Task:
For the listing that follows, give again exactly the lines from the one with "Conferences on Web" to the one with "Järvelin, K. 2011.", including both.

───

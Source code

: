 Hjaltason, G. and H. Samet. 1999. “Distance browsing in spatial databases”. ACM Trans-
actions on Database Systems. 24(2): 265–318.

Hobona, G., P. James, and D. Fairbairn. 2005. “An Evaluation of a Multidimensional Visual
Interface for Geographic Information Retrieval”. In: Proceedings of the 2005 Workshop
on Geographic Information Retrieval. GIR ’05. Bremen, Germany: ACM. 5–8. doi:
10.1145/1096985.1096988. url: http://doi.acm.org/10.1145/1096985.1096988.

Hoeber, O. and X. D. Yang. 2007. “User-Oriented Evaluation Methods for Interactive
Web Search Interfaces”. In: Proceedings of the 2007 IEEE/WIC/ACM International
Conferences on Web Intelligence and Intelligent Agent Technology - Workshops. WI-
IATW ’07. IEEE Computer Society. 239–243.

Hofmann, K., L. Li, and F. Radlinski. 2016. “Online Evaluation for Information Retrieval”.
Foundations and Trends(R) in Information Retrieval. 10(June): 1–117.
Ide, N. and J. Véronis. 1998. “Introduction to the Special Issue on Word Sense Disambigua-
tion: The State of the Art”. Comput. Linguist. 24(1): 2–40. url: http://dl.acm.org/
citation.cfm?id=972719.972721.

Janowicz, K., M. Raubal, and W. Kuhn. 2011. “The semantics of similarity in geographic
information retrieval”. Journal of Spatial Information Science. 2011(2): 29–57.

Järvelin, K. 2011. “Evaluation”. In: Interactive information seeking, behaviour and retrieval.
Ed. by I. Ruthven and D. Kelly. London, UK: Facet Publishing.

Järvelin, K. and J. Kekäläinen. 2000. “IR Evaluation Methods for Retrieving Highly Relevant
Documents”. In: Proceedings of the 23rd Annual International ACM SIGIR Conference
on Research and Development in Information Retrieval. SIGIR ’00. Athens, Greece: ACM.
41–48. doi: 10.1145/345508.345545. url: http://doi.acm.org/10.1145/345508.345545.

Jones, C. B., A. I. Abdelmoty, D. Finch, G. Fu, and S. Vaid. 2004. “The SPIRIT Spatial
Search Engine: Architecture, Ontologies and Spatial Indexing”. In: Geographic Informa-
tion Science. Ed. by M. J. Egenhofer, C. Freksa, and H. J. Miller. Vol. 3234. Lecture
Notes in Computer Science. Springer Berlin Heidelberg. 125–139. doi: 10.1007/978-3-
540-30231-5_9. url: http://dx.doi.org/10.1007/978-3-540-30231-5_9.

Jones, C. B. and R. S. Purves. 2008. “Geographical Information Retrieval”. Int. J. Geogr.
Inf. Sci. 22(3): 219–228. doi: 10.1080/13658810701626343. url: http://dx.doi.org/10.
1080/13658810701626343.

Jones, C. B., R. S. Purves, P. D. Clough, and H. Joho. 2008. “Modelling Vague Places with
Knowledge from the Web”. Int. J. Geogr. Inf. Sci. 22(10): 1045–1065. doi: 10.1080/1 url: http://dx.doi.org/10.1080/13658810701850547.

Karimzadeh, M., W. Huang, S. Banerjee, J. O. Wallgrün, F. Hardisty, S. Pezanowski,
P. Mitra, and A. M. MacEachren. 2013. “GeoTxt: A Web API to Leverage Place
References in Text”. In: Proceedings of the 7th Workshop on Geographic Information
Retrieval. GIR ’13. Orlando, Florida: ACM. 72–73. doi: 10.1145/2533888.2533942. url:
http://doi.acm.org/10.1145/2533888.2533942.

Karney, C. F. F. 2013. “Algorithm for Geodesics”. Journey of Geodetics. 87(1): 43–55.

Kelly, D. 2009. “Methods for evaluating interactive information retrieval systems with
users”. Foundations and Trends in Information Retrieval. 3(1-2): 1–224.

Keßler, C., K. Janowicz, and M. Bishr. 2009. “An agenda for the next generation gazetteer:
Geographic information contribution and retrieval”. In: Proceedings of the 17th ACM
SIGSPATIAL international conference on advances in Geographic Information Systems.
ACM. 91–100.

───

Finished task:
Conferences on Web Intelligence and Intelligent Agent Technology - Workshops. WI-
IATW ’07. IEEE Computer Society. 239–243.

Hofmann, K., L. Li, and F. Radlinski. 2016. “Online Evaluation for Information Retrieval”.
Foundations and Trends(R) in Information Retrieval. 10(June): 1–117.
Ide, N. and J. Véronis. 1998. “Introduction to the Special Issue on Word Sense Disambigua-
tion: The State of the Art”. Comput. Linguist. 24(1): 2–40. url: http://dl.acm.org/
citation.cfm?id=972719.972721.

Janowicz, K., M. Raubal, and W. Kuhn. 2011. “The semantics of similarity in geographic
information retrieval”. Journal of Spatial Information Science. 2011(2): 29–57.

Järvelin, K. 2011. “Evaluation”. In: Interactive information seeking, behaviour and retrieval.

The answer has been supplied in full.